3. The Amalgamation of Private and Local Information
This is another application of this concept. It integrates the private and local data into the reports, information, and analysis. Such information is taken from different files, Excel documents, and many other external resources.
This concept helps company users to easily and seamlessly convert data into reports. They can use the available local data to pass on the information gathered by the data warehouse reducing the pressure on the data management team.
4. Modification or Designing of Data Modules
Most of the time business analysts or expert users in specific environments use this concept. In this concept, they produce data patterns independently. Power users perform the task of ‘data modelers’, adapting their semantic model with the help of the IT team. This pattern can work upon a metadata layer, a silo of the database, or a ‘sandbox’. Every organization can define its individual data management system to ascertain the best practice to be used.
Why Is Self-Service BI So Crucial?
In several organizations, BI is mostly based on a centralized data warehouse. The methods, models, and software solutions that are considered to be the best practice for long do not suffice to meet the increasing needs of different companies.
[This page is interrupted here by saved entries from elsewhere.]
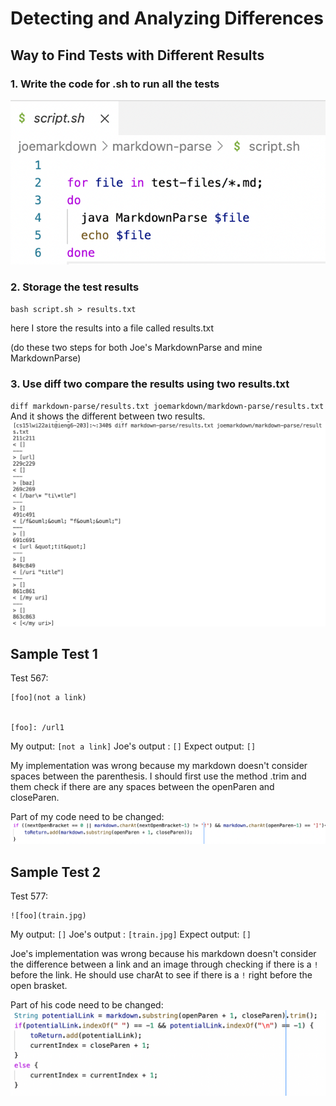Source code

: # Detecting and Analyzing Differences
## Way to Find Tests with Different Results
### 1. Write the code for .sh to run all the tests 
![image](sh.png)
### 2. Storage the test results
`bash script.sh > results.txt`

here I store the results into a file called results.txt

(do these two steps for both Joe's MarkdownParse and mine MarkdownParse)
### 3. Use diff two compare the results using two results.txt
`diff markdown-parse/results.txt joemarkdown/markdown-parse/results.txt`
And it shows the different between two results.
![image](results.png)
## Sample Test 1
Test 567:
```
[foo](not a link)


[foo]: /url1
```
My output: `[not a link]`
Joe's output : `[]`
Expect output: `[]`

My implementation was wrong because my markdown doesn't consider spaces between the parenthesis. I should first use the method .trim and them check if there are any spaces between the openParen and closeParen.

Part of my code need to be changed:
![image](revisepart.png)
## Sample Test 2
Test 577:
```
![foo](train.jpg)
```
My output: `[]`
Joe's output : `[train.jpg]`
Expect output: `[]`

Joe's implementation was wrong because his markdown doesn't consider the difference between a link and an image through checking if there is a `!` before the link. He should use charAt to see if there is a `!` right before the open brasket.

Part of his code need to be changed:
![image](revise2part.png)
One reason why organizations are seemingly embracing this concept of independent solutions is to cater to the challenge of different company departments to get access to crucial data anytime and anywhere. To stay ahead of the competition, businesses need to work as fast as possible on the results of the analytics.
Conventional BI delivery patterns, still relevant for several environments, cannot provide the degree of flexibility and efficiency that fast-changing environments demand. As data chunks and sources are at an all-time high, an iterative system to evaluate is needed to search for new promising enterprise use cases and to use the complete value of the data available.
Due to this, demand for easy and quick BI software solutions is rising and has been counting for years. Now, businesses are trying hard to help business users to design their queries, reports, and also data models. Most experts are also collecting their dashboards with layout structures from multiple sources, adjusting and integrating them for using them more often as per their needs.
The Benefits of Self-Service BI
This concept can offer many benefits to organization users who are neck-deep in data but still lacking information. The goal of this concept is to increase flexibility in different business departments by increasing user independence from external experts. Apart from this, it also reduces and simplifies the workload, enabling it to concentrate on tasks with an added value for the company.
If used correctly, this enables company users to develop the specific reports they require to manage the challenging business issue in a way required and on time.
It reduces dependency on outer resources. Thus, helps businesses to create more useful information. Efficiency is the primary goal of this concept, reducing the translation task. Apart from this, it also helps businesses to collect data from information properly by following iterative processes. Thus, companies can make timely and sound decisions as per the insightful data to gain an edge over the competition.
On the other hand, IT employees get free from incoming requests from other departments for new data reports and queries. Thus they can focus on their other more productive responsibilities.
Synopsis:
In short, this business intelligence concept is not a new one but is there for a long. It is just that businesses are using it in a modern light with better inputs and results. So make it your business associate using some specific tools and you are ready to make your business decisions better and faster.